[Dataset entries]
----------
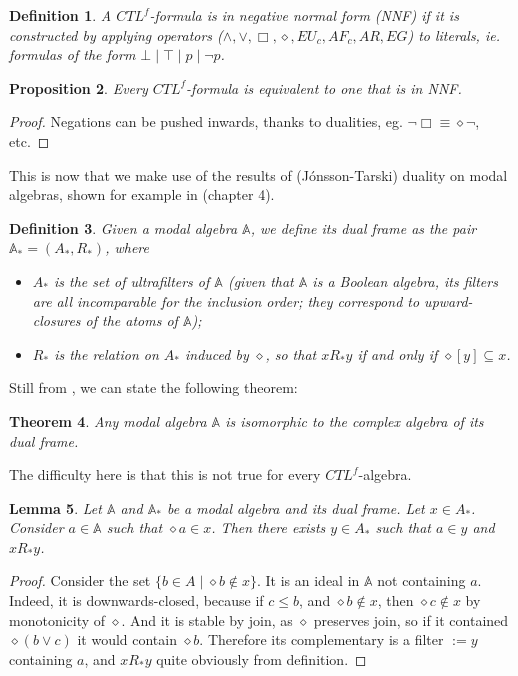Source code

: \documentclass[11pt]{article}
\newcommand{\A}{{\mathbb A}}
\newtheorem{definition}{Definition}[section]
\newtheorem{theorem}[definition]{Theorem}
\newtheorem{proposition}[definition]{Proposition}
\newtheorem{lemma}[definition]{Lemma}
\begin{document}
\begin{definition}\label{NNF}
    A $CTL^f$-formula is in \emph{negative normal form (NNF)} if it is constructed by applying operators ($\wedge,\vee,\Box,\diamond,EU_c,AF_c,AR,EG$) to literals, ie. formulas of the form $\bot\mid\top\mid p\mid \neg p$.
\end{definition} 
\begin{proposition}\label{equiv_NNF}
    Every $CTL^f$-formula is equivalent to one that is in NNF.
\end{proposition}
\begin{proof}
    Negations can be pushed inwards, thanks to dualities, eg. $\neg\Box\equiv\diamond\neg$, etc.
\end{proof}

This is now that we make use of the results of (J\'onsson-Tarski) duality on modal algebras, shown for example in \cite{GehvG22} (chapter 4).
\begin{definition}\label{dual_frame}
    Given a modal algebra $\A$, we define its \emph{dual frame} as the pair $\A_*=(A_*,R_*)$, where
    \begin{itemize}
        \item $A_*$ is the set of \emph{ultrafilters} of $\A$ (given that $\A$ is a Boolean algebra, its filters are all incomparable for the inclusion order; they correspond to upward-closures of the atoms of $\A$);
        \item $R_*$ is the relation on $A_*$ induced by $\diamond$, so that $xR_*y$ if and only if $\diamond [y]\subseteq x$.
    \end{itemize}
\end{definition}
Still from \cite{GehvG22}, we can state the following theorem:
\begin{theorem}\label{dual_modal_algebra}
    Any modal algebra $\A$ is isomorphic to the complex algebra of its dual frame.
\end{theorem}
The difficulty here is that this is not true for every $CTL^f$-algebra.
\begin{lemma}\label{exists_succ_R}
    Let $\A$ and $\A_*$ be a modal algebra and its dual frame. Let $x\in A_*$. Consider $a\in\A$ such that $\diamond a\in x$. Then there exists $y\in A_*$ such that $a\in y$ and $xR_*y$.
\end{lemma}
\begin{proof}
    Consider the set $\{b\in A\mid \diamond b\notin x\}$. It is an ideal in $\A$ not containing $a$. Indeed, it is downwards-closed, because if $c\leq b$, and $\diamond b \notin x$, then $\diamond c \notin x$ by monotonicity of $\diamond$. And it is stable by join, as $\diamond$ preserves join, so if it contained $\diamond(b\vee c)$ it would contain $\diamond b$. Therefore its complementary is a filter $:=y$ containing $a$, and $xR_*y$ quite obviously from definition.
\end{proof}
\end{document}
----------
▶ _Exercise objective_: The answer must consist of each line from the data that includes the string "emph".

▶ _Result for this exercise_:
    A $CTL^f$-formula is in \emph{negative normal form (NNF)} if it is constructed by applying operators ($\wedge,\vee,\Box,\diamond,EU_c,AF_c,AR,EG$) to literals, ie. formulas of the form $\bot\mid\top\mid p\mid \neg p$.
    Given a modal algebra $\A$, we define its \emph{dual frame} as the pair $\A_*=(A_*,R_*)$, where
        \item $A_*$ is the set of \emph{ultrafilters} of $\A$ (given that $\A$ is a Boolean algebra, its filters are all incomparable for the inclusion order; they correspond to upward-closures of the atoms of $\A$);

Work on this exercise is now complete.